- Prompt
Retype all of the data shown below, keeping every character the same.

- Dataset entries
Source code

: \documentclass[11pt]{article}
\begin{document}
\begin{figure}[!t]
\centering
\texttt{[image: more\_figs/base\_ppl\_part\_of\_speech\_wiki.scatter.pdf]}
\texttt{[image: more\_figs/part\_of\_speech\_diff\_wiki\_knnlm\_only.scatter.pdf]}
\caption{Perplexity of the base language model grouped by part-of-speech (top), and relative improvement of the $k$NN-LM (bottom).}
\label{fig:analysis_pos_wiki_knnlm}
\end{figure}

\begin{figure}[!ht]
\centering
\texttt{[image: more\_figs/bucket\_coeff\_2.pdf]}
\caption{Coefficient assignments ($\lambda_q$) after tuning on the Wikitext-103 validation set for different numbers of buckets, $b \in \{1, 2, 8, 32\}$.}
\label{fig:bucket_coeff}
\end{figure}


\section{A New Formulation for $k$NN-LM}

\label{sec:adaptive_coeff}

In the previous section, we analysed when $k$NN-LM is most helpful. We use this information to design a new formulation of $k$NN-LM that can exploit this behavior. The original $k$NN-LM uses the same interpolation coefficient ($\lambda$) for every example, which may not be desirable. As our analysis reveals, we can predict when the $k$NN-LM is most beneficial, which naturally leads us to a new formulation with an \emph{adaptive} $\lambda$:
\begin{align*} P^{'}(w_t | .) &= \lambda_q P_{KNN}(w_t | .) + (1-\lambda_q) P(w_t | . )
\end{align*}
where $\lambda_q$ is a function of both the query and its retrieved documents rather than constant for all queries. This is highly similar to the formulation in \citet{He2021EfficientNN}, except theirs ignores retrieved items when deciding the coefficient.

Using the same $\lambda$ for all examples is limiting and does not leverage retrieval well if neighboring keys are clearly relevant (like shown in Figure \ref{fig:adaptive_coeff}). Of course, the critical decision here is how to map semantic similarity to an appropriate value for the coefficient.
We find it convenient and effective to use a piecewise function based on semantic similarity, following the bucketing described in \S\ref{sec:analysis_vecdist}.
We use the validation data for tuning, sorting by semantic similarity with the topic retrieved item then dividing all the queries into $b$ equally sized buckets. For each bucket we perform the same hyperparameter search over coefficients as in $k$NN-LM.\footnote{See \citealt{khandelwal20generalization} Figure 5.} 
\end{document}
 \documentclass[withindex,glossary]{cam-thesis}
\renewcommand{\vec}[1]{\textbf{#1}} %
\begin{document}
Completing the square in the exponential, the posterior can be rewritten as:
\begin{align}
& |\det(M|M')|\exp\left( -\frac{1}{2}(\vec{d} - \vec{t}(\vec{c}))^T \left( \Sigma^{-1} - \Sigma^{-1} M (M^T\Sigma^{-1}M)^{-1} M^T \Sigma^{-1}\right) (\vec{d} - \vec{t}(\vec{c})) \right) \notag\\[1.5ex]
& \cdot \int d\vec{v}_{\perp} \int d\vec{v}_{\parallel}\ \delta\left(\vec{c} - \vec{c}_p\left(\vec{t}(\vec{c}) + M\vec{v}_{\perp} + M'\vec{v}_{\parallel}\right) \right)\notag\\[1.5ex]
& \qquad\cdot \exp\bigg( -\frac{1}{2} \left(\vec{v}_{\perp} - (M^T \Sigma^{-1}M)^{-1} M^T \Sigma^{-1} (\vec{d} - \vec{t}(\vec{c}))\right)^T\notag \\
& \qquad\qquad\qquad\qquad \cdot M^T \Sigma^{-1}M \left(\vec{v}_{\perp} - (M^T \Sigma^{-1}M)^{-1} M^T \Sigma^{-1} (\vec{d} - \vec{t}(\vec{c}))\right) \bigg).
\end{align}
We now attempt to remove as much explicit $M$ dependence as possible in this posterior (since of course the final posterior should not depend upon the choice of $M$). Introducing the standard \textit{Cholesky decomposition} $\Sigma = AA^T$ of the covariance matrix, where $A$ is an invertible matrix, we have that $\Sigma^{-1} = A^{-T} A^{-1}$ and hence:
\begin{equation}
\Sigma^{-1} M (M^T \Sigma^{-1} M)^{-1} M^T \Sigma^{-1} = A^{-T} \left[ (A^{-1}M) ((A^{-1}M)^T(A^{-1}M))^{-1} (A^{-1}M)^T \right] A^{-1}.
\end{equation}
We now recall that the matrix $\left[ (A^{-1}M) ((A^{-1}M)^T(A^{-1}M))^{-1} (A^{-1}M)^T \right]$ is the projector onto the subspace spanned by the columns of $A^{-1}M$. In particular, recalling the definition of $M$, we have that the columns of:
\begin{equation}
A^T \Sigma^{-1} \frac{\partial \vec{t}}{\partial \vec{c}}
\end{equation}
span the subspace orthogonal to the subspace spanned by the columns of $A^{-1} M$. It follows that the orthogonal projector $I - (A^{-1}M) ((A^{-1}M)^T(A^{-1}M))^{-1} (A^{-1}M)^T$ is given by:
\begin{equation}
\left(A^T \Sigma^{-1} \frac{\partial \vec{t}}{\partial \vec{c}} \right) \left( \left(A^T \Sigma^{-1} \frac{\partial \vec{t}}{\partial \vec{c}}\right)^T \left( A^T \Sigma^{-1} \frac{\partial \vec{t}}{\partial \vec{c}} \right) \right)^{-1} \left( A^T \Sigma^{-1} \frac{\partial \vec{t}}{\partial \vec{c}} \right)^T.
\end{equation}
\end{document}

- Finished task
Source code

: \documentclass[11pt]{article}
\begin{document}
\begin{figure}[!t]
\centering
\texttt{[image: more\_figs/base\_ppl\_part\_of\_speech\_wiki.scatter.pdf]}
\texttt{[image: more\_figs/part\_of\_speech\_diff\_wiki\_knnlm\_only.scatter.pdf]}
\caption{Perplexity of the base language model grouped by part-of-speech (top), and relative improvement of the $k$NN-LM (bottom).}
\label{fig:analysis_pos_wiki_knnlm}
\end{figure}

\begin{figure}[!ht]
\centering
\texttt{[image: more\_figs/bucket\_coeff\_2.pdf]}
\caption{Coefficient assignments ($\lambda_q$) after tuning on the Wikitext-103 validation set for different numbers of buckets, $b \in \{1, 2, 8, 32\}$.}
\label{fig:bucket_coeff}
\end{figure}


\section{A New Formulation for $k$NN-LM}

\label{sec:adaptive_coeff}

In the previous section, we analysed when $k$NN-LM is most helpful. We use this information to design a new formulation of $k$NN-LM that can exploit this behavior. The original $k$NN-LM uses the same interpolation coefficient ($\lambda$) for every example, which may not be desirable. As our analysis reveals, we can predict when the $k$NN-LM is most beneficial, which naturally leads us to a new formulation with an \emph{adaptive} $\lambda$:
\begin{align*} P^{'}(w_t | .) &= \lambda_q P_{KNN}(w_t | .) + (1-\lambda_q) P(w_t | . )
\end{align*}
where $\lambda_q$ is a function of both the query and its retrieved documents rather than constant for all queries. This is highly similar to the formulation in \citet{He2021EfficientNN}, except theirs ignores retrieved items when deciding the coefficient.

Using the same $\lambda$ for all examples is limiting and does not leverage retrieval well if neighboring keys are clearly relevant (like shown in Figure \ref{fig:adaptive_coeff}). Of course, the critical decision here is how to map semantic similarity to an appropriate value for the coefficient.
We find it convenient and effective to use a piecewise function based on semantic similarity, following the bucketing described in \S\ref{sec:analysis_vecdist}.
We use the validation data for tuning, sorting by semantic similarity with the topic retrieved item then dividing all the queries into $b$ equally sized buckets. For each bucket we perform the same hyperparameter search over coefficients as in $k$NN-LM.\footnote{See \citealt{khandelwal20generalization} Figure 5.} 
\end{document}
 \documentclass[withindex,glossary]{cam-thesis}
\renewcommand{\vec}[1]{\textbf{#1}} %
\begin{document}
Completing the square in the exponential, the posterior can be rewritten as:
\begin{align}
& |\det(M|M')|\exp\left( -\frac{1}{2}(\vec{d} - \vec{t}(\vec{c}))^T \left( \Sigma^{-1} - \Sigma^{-1} M (M^T\Sigma^{-1}M)^{-1} M^T \Sigma^{-1}\right) (\vec{d} - \vec{t}(\vec{c})) \right) \notag\\[1.5ex]
& \cdot \int d\vec{v}_{\perp} \int d\vec{v}_{\parallel}\ \delta\left(\vec{c} - \vec{c}_p\left(\vec{t}(\vec{c}) + M\vec{v}_{\perp} + M'\vec{v}_{\parallel}\right) \right)\notag\\[1.5ex]
& \qquad\cdot \exp\bigg( -\frac{1}{2} \left(\vec{v}_{\perp} - (M^T \Sigma^{-1}M)^{-1} M^T \Sigma^{-1} (\vec{d} - \vec{t}(\vec{c}))\right)^T\notag \\
& \qquad\qquad\qquad\qquad \cdot M^T \Sigma^{-1}M \left(\vec{v}_{\perp} - (M^T \Sigma^{-1}M)^{-1} M^T \Sigma^{-1} (\vec{d} - \vec{t}(\vec{c}))\right) \bigg).
\end{align}
We now attempt to remove as much explicit $M$ dependence as possible in this posterior (since of course the final posterior should not depend upon the choice of $M$). Introducing the standard \textit{Cholesky decomposition} $\Sigma = AA^T$ of the covariance matrix, where $A$ is an invertible matrix, we have that $\Sigma^{-1} = A^{-T} A^{-1}$ and hence:
\begin{equation}
\Sigma^{-1} M (M^T \Sigma^{-1} M)^{-1} M^T \Sigma^{-1} = A^{-T} \left[ (A^{-1}M) ((A^{-1}M)^T(A^{-1}M))^{-1} (A^{-1}M)^T \right] A^{-1}.
\end{equation}
We now recall that the matrix $\left[ (A^{-1}M) ((A^{-1}M)^T(A^{-1}M))^{-1} (A^{-1}M)^T \right]$ is the projector onto the subspace spanned by the columns of $A^{-1}M$. In particular, recalling the definition of $M$, we have that the columns of:
\begin{equation}
A^T \Sigma^{-1} \frac{\partial \vec{t}}{\partial \vec{c}}
\end{equation}
span the subspace orthogonal to the subspace spanned by the columns of $A^{-1} M$. It follows that the orthogonal projector $I - (A^{-1}M) ((A^{-1}M)^T(A^{-1}M))^{-1} (A^{-1}M)^T$ is given by:
\begin{equation}
\left(A^T \Sigma^{-1} \frac{\partial \vec{t}}{\partial \vec{c}} \right) \left( \left(A^T \Sigma^{-1} \frac{\partial \vec{t}}{\partial \vec{c}}\right)^T \left( A^T \Sigma^{-1} \frac{\partial \vec{t}}{\partial \vec{c}} \right) \right)^{-1} \left( A^T \Sigma^{-1} \frac{\partial \vec{t}}{\partial \vec{c}} \right)^T.
\end{equation}
\end{document}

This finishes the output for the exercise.